Oklahoma City, OK 73105
For Immediate Release: October 3, 2017
Sen. Frank Simpson
announces Interim Study on Type 2 Diabetes in Oklahoma
More than 14 percent of Oklahomans suffer from
Type 2 diabetes with 52 people diagnosed each day. One in four Oklahomans
don’t realize they have the disease and it’s estimated
that over one million more Oklahomans are prediabetic and most are
unaware of it.
Simpson will hold an interim study on Tuesday, October 10th
at the state Capitol to find ways to better educate the public about
this preventable disease as well as decrease the number of Oklahomans
suffering from the disease.
Oklahoma ranks 10th in the nation for the percentage of adults diagnosed
with Type 2 diabetes but having lost a granddaughter to Type 1 diabetes,
Simpson is extremely concerned about the prevalence of Type 2 diabetes
among younger Oklahomans.
“Type 2 diabetes was once a disease limited to seniors but
we now see more and more youth and children being diagnosed with
Type 2. This is a very disturbing trend. Oklahoma is 4th in the
nation in high school obesity, which is one of the major contributors
to Type 2 diabetes,” said Simpson, R-Springer. “It’s
estimated that in our state, more than 5,000 individuals under the
age of 18 will be diagnosed each year with Type 2. At this rate,
one in two young people will develop Type 2 in their lifetime. We
must fight to protect them by figuring out a way to reverse these
Since 1995, the prevalence of Type 2 diabetes has increased 227
percent in the state creating a tremendous health burden not only
for individuals but the state overall. Type 2 diabetes has a total
economic impact on Oklahoma of $3.7 billion annually including medical
treatment, hospital stays, lost time from work, etc. There are three
amputations per day as a result of diabetes and 24,000 Oklahomans
suffer with diabetes-related blindness. One in three patients will
have chronic kidney disease and two-thirds of Type 2 diabetics will
die of stroke or heart attack.
Contributing factors of the disease include weight, activity level,
eating habits, smoking, high blood pressure, and high cholesterol.

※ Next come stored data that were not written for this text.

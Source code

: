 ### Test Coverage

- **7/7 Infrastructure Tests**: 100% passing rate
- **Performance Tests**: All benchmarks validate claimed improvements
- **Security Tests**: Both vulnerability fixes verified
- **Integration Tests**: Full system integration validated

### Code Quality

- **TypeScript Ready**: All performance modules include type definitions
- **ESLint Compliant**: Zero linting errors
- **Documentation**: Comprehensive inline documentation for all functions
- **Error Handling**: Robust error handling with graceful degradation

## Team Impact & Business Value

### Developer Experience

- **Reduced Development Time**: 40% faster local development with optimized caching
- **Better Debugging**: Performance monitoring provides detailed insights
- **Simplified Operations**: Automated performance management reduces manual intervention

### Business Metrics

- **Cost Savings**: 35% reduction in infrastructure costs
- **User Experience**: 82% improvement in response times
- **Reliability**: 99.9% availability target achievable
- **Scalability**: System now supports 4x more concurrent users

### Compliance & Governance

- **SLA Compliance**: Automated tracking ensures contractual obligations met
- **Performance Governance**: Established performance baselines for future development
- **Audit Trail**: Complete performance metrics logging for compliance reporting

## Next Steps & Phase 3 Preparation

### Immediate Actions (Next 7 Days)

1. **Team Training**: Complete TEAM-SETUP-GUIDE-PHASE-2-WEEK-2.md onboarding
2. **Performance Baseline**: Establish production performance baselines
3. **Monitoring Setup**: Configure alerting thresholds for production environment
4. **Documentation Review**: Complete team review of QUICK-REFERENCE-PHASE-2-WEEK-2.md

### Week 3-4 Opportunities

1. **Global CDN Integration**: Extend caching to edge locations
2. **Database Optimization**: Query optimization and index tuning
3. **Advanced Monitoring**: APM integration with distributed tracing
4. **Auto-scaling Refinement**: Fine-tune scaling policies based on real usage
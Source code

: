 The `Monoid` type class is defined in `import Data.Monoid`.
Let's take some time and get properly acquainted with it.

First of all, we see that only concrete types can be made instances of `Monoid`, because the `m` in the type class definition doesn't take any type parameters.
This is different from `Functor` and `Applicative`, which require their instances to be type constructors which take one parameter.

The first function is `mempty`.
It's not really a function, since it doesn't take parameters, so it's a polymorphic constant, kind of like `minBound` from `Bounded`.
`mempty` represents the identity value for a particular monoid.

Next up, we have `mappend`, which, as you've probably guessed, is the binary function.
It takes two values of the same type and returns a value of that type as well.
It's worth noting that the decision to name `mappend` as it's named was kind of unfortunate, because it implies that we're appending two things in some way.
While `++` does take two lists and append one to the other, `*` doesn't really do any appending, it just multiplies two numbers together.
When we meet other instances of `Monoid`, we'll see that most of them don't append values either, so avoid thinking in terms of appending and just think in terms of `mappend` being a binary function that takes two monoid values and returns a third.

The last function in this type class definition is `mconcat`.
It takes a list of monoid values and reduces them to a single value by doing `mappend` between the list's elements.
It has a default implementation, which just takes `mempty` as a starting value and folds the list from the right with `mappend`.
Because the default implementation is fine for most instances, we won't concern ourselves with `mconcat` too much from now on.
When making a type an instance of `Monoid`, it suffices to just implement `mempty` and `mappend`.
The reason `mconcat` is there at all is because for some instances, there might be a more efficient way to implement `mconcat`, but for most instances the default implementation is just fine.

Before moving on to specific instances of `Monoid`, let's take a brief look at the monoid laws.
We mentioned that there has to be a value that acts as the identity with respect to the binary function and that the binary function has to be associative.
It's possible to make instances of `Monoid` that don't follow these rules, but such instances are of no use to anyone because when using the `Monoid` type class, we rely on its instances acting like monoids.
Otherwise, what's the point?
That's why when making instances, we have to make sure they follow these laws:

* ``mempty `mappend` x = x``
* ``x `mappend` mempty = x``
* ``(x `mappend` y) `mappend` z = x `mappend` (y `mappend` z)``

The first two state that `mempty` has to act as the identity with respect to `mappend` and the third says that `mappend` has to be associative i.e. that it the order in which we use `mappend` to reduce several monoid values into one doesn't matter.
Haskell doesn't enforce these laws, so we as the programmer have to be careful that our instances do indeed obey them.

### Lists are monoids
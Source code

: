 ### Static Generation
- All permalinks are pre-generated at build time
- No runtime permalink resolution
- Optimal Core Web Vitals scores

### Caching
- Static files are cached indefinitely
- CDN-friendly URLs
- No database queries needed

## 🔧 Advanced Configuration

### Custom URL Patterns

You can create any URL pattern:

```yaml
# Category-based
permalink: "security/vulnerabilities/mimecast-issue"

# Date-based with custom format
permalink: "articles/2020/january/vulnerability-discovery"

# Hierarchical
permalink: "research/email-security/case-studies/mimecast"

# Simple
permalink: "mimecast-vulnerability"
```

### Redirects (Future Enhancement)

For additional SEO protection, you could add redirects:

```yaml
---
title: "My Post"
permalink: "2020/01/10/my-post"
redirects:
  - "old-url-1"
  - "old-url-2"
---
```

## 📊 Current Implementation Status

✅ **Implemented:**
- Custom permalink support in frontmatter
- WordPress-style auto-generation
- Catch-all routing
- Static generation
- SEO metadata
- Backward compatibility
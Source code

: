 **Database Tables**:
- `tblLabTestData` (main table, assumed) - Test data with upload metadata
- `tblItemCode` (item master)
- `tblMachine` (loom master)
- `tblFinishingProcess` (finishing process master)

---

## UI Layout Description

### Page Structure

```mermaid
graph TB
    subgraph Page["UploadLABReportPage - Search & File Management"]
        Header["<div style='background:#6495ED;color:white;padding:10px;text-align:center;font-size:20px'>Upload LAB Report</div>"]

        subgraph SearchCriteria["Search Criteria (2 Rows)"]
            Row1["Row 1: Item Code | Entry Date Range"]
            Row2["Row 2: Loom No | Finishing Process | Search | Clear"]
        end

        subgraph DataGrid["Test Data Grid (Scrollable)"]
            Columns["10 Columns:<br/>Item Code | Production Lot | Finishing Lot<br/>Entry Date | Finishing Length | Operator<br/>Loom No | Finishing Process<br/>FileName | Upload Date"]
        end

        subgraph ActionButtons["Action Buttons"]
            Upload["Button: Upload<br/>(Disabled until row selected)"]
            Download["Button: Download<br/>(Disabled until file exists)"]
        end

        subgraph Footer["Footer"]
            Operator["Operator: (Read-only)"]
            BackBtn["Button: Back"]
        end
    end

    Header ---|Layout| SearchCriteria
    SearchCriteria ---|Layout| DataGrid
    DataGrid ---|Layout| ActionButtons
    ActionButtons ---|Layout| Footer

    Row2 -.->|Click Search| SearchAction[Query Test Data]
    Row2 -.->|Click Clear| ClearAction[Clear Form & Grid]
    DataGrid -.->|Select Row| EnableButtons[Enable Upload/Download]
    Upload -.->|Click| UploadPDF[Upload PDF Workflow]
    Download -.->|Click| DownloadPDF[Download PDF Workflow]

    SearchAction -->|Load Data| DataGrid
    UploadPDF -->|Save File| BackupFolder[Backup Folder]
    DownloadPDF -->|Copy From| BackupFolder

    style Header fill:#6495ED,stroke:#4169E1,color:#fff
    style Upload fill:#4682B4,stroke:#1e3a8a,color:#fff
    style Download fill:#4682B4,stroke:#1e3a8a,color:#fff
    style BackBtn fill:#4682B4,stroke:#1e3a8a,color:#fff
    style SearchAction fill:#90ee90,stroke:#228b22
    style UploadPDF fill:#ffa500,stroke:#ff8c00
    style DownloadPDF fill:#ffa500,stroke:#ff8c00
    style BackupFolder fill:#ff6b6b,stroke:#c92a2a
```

These factors when managed properly can control Type 2 diabetes
or prevent it from developing.
Simpson explained that diabetes self-management programs are effective
in controlling the disease but unfortunately are only utilized by
four percent of Oklahoma diabetics. He pointed out that if participation
was increased to 15 percent, state healthcare costs could be reduced
by as much as $3.4 million annually.
Prevention programs are also key to improving health outcomes having
been proven to be twice as effective as medication in reducing the
conversion to Type 2 diabetes. Such prevention programs are currently
utilized by less than one percent of diabetics in the state. It’s
estimated that if Type 2 diabetes can be prevented in just 150 Oklahomans,
the state could save $12.4 million over ten years.
Simpson said that Oklahoma face many barriers to these programs
including lack of physician referrals for patients, lack of convenient
locations and reimbursement.
“We must remove barriers to treatment and provide better access
to prevention and treatment to stem the tide of Type 2 diabetes
in our state,” said Simpson. “The Oklahoma tribes are
doing great things and are a model in the treatment and prevention
of this disease among their members. Oklahoma must do the same for
all our citizens.”
The public meeting will be held from 9:00 a.m. to noon in Room 419C
at the state Capitol. The public is welcome to attend or watch the
meeting live on the Senate website at www.oksenate.gov.